Recent data showed that only a handful of positions were actually open in the gaming sector itself, even as it saw the same exodus of workers suffered by the other tourism-linked industries during the pandemic. Employment drives have been continually held by the Labor Affairs Bureau (DSAL), aimed at encouraging these gaming and tourism employees to shift to other skill sets, but with limited success.

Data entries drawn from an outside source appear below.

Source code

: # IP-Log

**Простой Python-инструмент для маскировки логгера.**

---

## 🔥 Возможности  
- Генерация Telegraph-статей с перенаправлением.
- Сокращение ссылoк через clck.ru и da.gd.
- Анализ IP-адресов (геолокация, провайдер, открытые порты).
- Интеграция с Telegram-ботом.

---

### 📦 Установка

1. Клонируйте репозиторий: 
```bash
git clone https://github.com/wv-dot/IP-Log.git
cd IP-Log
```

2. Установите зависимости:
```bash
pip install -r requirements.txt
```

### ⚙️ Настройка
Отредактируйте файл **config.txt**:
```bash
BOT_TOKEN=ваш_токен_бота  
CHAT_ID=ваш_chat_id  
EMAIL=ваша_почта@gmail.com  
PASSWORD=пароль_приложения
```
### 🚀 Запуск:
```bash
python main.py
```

The fact that the DSAL also has a dominant hand in deciding which non-resident labor is authorized makes for a double-edged sword for operators – as the overall impression the bureau has given so far is that local labor must (and can) be successfully retooled to meet Macau’s needs before it resorts to importing more foreigners (including mainland Chinese).

While, currently the focus is more on non-management positions, covering such necessities as room cleaning, restaurant and front-of-house hotel staff and other immediate needs of the mass return of tourism, if Macau is expecting to reach its tourism high point of nearly 40 million tourists, while maintaining its quality and also luring non-Chinese visitors, experts have repeatedly pointed out that labor policies will need to undergo a shift to be more open towards foreign labor in higher positions as well.

Top executives who were made redundant during the pandemic could also be reticent to return, even if offers are on the table for them to do so, with many having shifted to other positions in Southeast Asia, Las Vegas or Australia, as well as other growth markets which were quicker in reopening and giving value to the higher-level experience of the industry experts which left Macau in droves.

Now, Macau is hoping to average 50,000 tourists daily, having already reached 57,000 in February, and Macau’s tourism office is even expecting up to 60,000 daily visitors ahead of the upcoming Labor Day holiday at the beginning of May – a prime period for Chinese tourism. During the peak of Chinese New Year, the city saw over 90,000 daily visitors.

While its marketing campaigns are in full effect, the quality of the experience will largely determine whether these visits are merely a one-off, or whether tourists choose to return, as well as what impression they give to not only their immediate contact circle, but also the millions that they engage with through social media platforms. And consumers, given their constant access to the highly-beautified images on social media, are ever more demanding to receive the experience that they have been sold.

So far, Macau’s authorities have shown little desire to shift their stance on hiring practices, giving the industry little room but to make due with what it has and maximize its resources while minimizing its exposure to possible faults or negative experiences for guests.

But there’s little doubt from those who are pushing for the ongoing health of Macau’s tourism industry that something will have to change, if the lofty benchmarks the city has set for itself are to be achieved.